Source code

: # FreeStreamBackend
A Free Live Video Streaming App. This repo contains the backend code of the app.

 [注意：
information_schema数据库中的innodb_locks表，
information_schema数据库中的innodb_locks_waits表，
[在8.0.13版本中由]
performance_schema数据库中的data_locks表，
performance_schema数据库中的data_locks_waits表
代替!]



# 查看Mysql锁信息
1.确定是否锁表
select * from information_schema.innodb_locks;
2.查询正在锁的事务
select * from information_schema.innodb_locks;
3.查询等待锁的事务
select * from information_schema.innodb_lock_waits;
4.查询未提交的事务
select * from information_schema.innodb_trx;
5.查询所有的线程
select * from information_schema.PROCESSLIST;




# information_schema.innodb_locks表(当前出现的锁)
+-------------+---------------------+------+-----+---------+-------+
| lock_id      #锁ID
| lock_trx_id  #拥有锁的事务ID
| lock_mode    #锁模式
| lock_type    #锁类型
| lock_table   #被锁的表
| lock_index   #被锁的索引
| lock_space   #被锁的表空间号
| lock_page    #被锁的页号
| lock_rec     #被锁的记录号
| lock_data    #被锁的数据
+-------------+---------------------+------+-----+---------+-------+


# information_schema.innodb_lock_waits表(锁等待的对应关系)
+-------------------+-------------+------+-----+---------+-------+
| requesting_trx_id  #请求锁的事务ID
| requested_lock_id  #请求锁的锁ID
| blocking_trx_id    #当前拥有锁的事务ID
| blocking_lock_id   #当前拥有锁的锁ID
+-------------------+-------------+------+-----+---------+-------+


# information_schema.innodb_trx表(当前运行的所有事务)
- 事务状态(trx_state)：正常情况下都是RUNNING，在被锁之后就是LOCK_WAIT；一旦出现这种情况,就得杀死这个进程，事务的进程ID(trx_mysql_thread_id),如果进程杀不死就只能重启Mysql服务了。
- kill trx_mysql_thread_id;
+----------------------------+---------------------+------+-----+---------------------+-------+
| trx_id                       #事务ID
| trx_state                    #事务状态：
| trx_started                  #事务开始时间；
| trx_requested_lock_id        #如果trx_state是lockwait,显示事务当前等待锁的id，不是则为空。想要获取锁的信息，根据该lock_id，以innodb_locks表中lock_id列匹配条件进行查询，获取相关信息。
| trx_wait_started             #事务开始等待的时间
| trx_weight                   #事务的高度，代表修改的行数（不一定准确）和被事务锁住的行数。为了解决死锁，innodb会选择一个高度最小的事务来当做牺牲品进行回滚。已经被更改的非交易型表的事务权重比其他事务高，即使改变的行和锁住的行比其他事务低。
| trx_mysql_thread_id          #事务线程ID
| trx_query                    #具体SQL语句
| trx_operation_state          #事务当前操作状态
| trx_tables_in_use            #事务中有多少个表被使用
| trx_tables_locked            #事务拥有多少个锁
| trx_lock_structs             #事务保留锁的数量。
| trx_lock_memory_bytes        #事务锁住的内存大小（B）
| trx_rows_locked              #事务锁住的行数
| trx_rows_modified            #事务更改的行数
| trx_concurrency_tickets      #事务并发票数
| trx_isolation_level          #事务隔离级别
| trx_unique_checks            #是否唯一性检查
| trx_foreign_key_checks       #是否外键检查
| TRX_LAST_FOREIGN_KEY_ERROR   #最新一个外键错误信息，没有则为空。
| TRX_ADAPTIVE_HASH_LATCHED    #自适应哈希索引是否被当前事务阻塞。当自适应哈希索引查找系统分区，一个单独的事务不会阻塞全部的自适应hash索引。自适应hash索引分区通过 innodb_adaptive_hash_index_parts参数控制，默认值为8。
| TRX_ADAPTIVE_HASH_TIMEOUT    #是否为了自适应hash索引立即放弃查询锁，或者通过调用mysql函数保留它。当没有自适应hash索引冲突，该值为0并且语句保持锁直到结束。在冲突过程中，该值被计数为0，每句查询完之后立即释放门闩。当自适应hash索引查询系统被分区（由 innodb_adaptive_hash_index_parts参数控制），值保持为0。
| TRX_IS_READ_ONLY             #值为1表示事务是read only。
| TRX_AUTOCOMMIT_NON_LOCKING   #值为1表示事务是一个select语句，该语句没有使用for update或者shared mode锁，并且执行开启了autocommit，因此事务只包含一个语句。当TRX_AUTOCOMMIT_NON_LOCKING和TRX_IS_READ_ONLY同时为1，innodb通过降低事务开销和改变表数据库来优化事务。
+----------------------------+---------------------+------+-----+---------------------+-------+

Exercise: All entries shown above should be printed again exactly.

Result of the exercise:
Source code

: # FreeStreamBackend
A Free Live Video Streaming App. This repo contains the backend code of the app.

 [注意：
information_schema数据库中的innodb_locks表，
information_schema数据库中的innodb_locks_waits表，
[在8.0.13版本中由]
performance_schema数据库中的data_locks表，
performance_schema数据库中的data_locks_waits表
代替!]



# 查看Mysql锁信息
1.确定是否锁表
select * from information_schema.innodb_locks;
2.查询正在锁的事务
select * from information_schema.innodb_locks;
3.查询等待锁的事务
select * from information_schema.innodb_lock_waits;
4.查询未提交的事务
select * from information_schema.innodb_trx;
5.查询所有的线程
select * from information_schema.PROCESSLIST;




# information_schema.innodb_locks表(当前出现的锁)
+-------------+---------------------+------+-----+---------+-------+
| lock_id      #锁ID
| lock_trx_id  #拥有锁的事务ID
| lock_mode    #锁模式
| lock_type    #锁类型
| lock_table   #被锁的表
| lock_index   #被锁的索引
| lock_space   #被锁的表空间号
| lock_page    #被锁的页号
| lock_rec     #被锁的记录号
| lock_data    #被锁的数据
+-------------+---------------------+------+-----+---------+-------+


# information_schema.innodb_lock_waits表(锁等待的对应关系)
+-------------------+-------------+------+-----+---------+-------+
| requesting_trx_id  #请求锁的事务ID
| requested_lock_id  #请求锁的锁ID
| blocking_trx_id    #当前拥有锁的事务ID
| blocking_lock_id   #当前拥有锁的锁ID
+-------------------+-------------+------+-----+---------+-------+


# information_schema.innodb_trx表(当前运行的所有事务)
- 事务状态(trx_state)：正常情况下都是RUNNING，在被锁之后就是LOCK_WAIT；一旦出现这种情况,就得杀死这个进程，事务的进程ID(trx_mysql_thread_id),如果进程杀不死就只能重启Mysql服务了。
- kill trx_mysql_thread_id;
+----------------------------+---------------------+------+-----+---------------------+-------+
| trx_id                       #事务ID
| trx_state                    #事务状态：
| trx_started                  #事务开始时间；
| trx_requested_lock_id        #如果trx_state是lockwait,显示事务当前等待锁的id，不是则为空。想要获取锁的信息，根据该lock_id，以innodb_locks表中lock_id列匹配条件进行查询，获取相关信息。
| trx_wait_started             #事务开始等待的时间
| trx_weight                   #事务的高度，代表修改的行数（不一定准确）和被事务锁住的行数。为了解决死锁，innodb会选择一个高度最小的事务来当做牺牲品进行回滚。已经被更改的非交易型表的事务权重比其他事务高，即使改变的行和锁住的行比其他事务低。
| trx_mysql_thread_id          #事务线程ID
| trx_query                    #具体SQL语句
| trx_operation_state          #事务当前操作状态
| trx_tables_in_use            #事务中有多少个表被使用
| trx_tables_locked            #事务拥有多少个锁
| trx_lock_structs             #事务保留锁的数量。
| trx_lock_memory_bytes        #事务锁住的内存大小（B）
| trx_rows_locked              #事务锁住的行数
| trx_rows_modified            #事务更改的行数
| trx_concurrency_tickets      #事务并发票数
| trx_isolation_level          #事务隔离级别
| trx_unique_checks            #是否唯一性检查
| trx_foreign_key_checks       #是否外键检查
| TRX_LAST_FOREIGN_KEY_ERROR   #最新一个外键错误信息，没有则为空。
| TRX_ADAPTIVE_HASH_LATCHED    #自适应哈希索引是否被当前事务阻塞。当自适应哈希索引查找系统分区，一个单独的事务不会阻塞全部的自适应hash索引。自适应hash索引分区通过 innodb_adaptive_hash_index_parts参数控制，默认值为8。
| TRX_ADAPTIVE_HASH_TIMEOUT    #是否为了自适应hash索引立即放弃查询锁，或者通过调用mysql函数保留它。当没有自适应hash索引冲突，该值为0并且语句保持锁直到结束。在冲突过程中，该值被计数为0，每句查询完之后立即释放门闩。当自适应hash索引查询系统被分区（由 innodb_adaptive_hash_index_parts参数控制），值保持为0。
| TRX_IS_READ_ONLY             #值为1表示事务是read only。
| TRX_AUTOCOMMIT_NON_LOCKING   #值为1表示事务是一个select语句，该语句没有使用for update或者shared mode锁，并且执行开启了autocommit，因此事务只包含一个语句。当TRX_AUTOCOMMIT_NON_LOCKING和TRX_IS_READ_ONLY同时为1，innodb通过降低事务开销和改变表数据库来优化事务。
+----------------------------+---------------------+------+-----+---------------------+-------+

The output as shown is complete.